Introduction
Handling geographic data efficiently involves multiple steps: transforming it to match analysis requirements, storing it in optimized spatial databases, and publishing it for sharing or integration with other systems. This package offers a comprehensive solution to streamline the transformation, storage, and publication of raster and vector geographic data.
Built upon the powerful sf
and terra
R
packages, this toolkit bridges the gap between local geographic data
processing and server-based geographic information platforms like
PostGIS and GeoServer. The primary aim is to simplify workflows for
users dealing with diverse geographic data needs, allowing seamless
transformation and integration of data processing, storage, and
publication in R.
In this document, the datasets included in the package, as well as other datasets used within it, are presented first. Next, a section is dedicated to each group of functions: transformation, storage, and publication; each section illustrates the functions with examples. The document concludes by summarizing the functionalities and highlighting their advantages.
Datasets
The package includes and uses the following datasets to support the workflows.
sigugr.gpkg
library(sigugr)
sigugr_gpkg <- system.file("extdata", "sigugr.gpkg", package = "sigugr")
sf::st_layers(sigugr_gpkg)
#> Driver: GPKG
#> Available layers:
#> layer_name geometry_type features fields crs_name
#> 1 block Polygon 104 1 ETRS89 / UTM zone 30N
#> 2 poi Point 121 4 ETRS89 / UTM zone 30N
#> 3 hydro Multi Line String 11 4 ETRS89 / UTM zone 30N
#> 4 lanjaron Multi Polygon 1 4 ETRS89 / UTM zone 30N
lanjaron
: A polygonal vector layer representing the boundaries of the municipality of Lanjarón, located in Granada, Spain. This data was sourced from the DERA (Datos Espaciales de Referencia de Andalucía).hydro
: A multilines layer, also obtained from DERA, representing the hydrographic network for the municipality of Lanjarón.poi
: A points layer representing points of interest, sourced from OpenStreetMap and clipped to the specified municipality.block
: A polygon layer representing the building blocks of the considered municipality. The data was sourced from the CNIG (Centro Nacional de Información Geográfica).
sat.tif
sat_tif <- system.file("extdata", "sat.tif", package = "sigugr")
sat <- terra::rast(sat_tif)
cat(paste("-", names(sat), collapse = "\n"))
#> - B2
#> - B3
#> - B4
#> - B5
#> - B6
#> - B7
Satellite bands for the Lanjarón area, downloaded from GloVis
(USGS Global Visualization Viewer) for Landsat-8.
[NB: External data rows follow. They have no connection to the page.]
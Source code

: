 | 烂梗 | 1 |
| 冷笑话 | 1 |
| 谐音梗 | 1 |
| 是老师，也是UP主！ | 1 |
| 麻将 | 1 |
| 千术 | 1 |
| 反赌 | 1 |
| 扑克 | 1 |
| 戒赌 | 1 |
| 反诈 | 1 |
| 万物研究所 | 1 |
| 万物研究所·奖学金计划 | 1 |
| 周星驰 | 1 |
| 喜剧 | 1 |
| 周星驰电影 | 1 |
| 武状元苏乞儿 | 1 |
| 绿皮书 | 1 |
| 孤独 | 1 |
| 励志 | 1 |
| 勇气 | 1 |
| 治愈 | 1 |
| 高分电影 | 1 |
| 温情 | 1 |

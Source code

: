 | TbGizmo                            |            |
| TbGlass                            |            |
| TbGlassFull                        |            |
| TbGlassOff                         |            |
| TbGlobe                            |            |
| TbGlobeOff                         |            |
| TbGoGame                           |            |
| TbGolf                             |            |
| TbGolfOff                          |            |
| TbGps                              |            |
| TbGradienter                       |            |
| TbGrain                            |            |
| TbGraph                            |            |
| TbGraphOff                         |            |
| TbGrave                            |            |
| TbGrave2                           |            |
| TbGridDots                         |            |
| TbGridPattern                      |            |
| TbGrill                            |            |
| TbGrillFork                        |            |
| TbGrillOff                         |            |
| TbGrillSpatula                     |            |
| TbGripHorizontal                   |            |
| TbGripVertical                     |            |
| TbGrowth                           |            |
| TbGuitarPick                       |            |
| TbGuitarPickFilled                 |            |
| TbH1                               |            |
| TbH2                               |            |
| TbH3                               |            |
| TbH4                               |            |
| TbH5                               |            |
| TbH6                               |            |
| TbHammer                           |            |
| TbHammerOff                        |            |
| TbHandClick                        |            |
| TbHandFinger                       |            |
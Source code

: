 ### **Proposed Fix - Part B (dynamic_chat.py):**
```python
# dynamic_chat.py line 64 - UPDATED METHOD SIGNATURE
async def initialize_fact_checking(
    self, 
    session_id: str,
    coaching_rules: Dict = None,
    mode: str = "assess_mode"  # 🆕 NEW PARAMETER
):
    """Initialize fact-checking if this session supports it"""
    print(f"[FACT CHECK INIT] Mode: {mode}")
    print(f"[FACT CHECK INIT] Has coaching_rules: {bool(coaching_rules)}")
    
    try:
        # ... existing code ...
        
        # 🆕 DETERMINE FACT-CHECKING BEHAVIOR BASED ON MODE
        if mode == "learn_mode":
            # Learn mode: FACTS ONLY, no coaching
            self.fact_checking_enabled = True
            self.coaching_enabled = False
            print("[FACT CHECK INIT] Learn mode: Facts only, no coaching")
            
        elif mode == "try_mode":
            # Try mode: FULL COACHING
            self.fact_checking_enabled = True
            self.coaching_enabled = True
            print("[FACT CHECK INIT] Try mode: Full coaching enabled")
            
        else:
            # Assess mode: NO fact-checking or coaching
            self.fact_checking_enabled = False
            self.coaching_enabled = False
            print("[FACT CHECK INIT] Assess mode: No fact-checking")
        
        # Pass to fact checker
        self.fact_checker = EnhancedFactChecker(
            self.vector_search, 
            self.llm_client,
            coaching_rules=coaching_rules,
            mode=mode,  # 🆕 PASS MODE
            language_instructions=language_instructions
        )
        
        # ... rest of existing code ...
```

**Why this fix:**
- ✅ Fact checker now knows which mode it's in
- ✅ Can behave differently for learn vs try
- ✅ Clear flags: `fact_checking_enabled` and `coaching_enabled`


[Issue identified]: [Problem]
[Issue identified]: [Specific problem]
These bands were integrated and initially processed using the satres
package. They have been resampled to a coarser resolution to be included
in this package. These are the bands displayed as the result of the
previous code snippet.
mdt
mdt_dir <- system.file("extdata", "mdt", package = "sigugr")
cat(paste("-", list.files(mdt_dir), collapse = "\n"))
#> - MDT25-ETRS89-H30-1026-4-COB2.TIF
#> - MDT25-ETRS89-H30-1027-3-COB2.TIF
#> - MDT25-ETRS89-H30-1041-2-COB2.TIF
#> - MDT25-ETRS89-H30-1041-4-COB2.TIF
#> - MDT25-ETRS89-H30-1042-1-COB2.TIF
#> - MDT25-ETRS89-H30-1042-3-COB2.TIF
A set of Digital Terrain Model (DTM) files corresponding to the sheets of the National Topographic Map of Spain for the Lanjarón area, obtained from the CNIG. These files have also been resampled to a coarser resolution to reduce storage requirements.
clc.gpkg
clc_gpkg <- system.file("extdata", "clc.gpkg", package = "clc")
sf::st_layers(clc_gpkg)
#> Driver: GPKG
#> Available layers:
#> layer_name geometry_type features fields crs_name
#> 1 clc Multi Polygon 136 2 ETRS89 / UTM zone 30N
#> 2 lanjaron Multi Polygon 1 4 ETRS89 / UTM zone 30N
#> 3 layer_styles NA 1 12 <NA>
This GeoPackage is included in the clc
package. We will use the clc
layer: a fragment of CLC data
for the Lanjarón area, stored in vector format. This layer includes the
associated style definitions, which are embedded within the same
GeoPackage (layer_styles
table.). The data was sourced from
the CNIG.
Data Transformation
This module provides tools for preparing and manipulating raster and vector data to meet specific requirements. It includes the following functions, that can be grouped into two categories: clipping and other transformations.
- Clipping:
-
generate_bbox()
: Creates a bounding box as ansf
object. -
clip_raster()
: Clips raster layers based on polygon geometries. -
clip_layer()
: Clips a vector layer using a polygon mask. -
clip_multipoligon()
: Clips multipolygon vector layers with safeguards against common errors.
-
- Other transformations:
-
aggregate_rasters()
: Aggregates multiple raster files within a folder. -
compose_raster()
: Composes a single raster layer from multiple raster files.
-
Other transformations
We have the set of files that comprise the DTM of the area. The resolution has already been modified once, and we will change it again as shown below.
temp_dir <- tempdir()
result_files <- aggregate_rasters(mdt_dir, temp_dir, factor = 6)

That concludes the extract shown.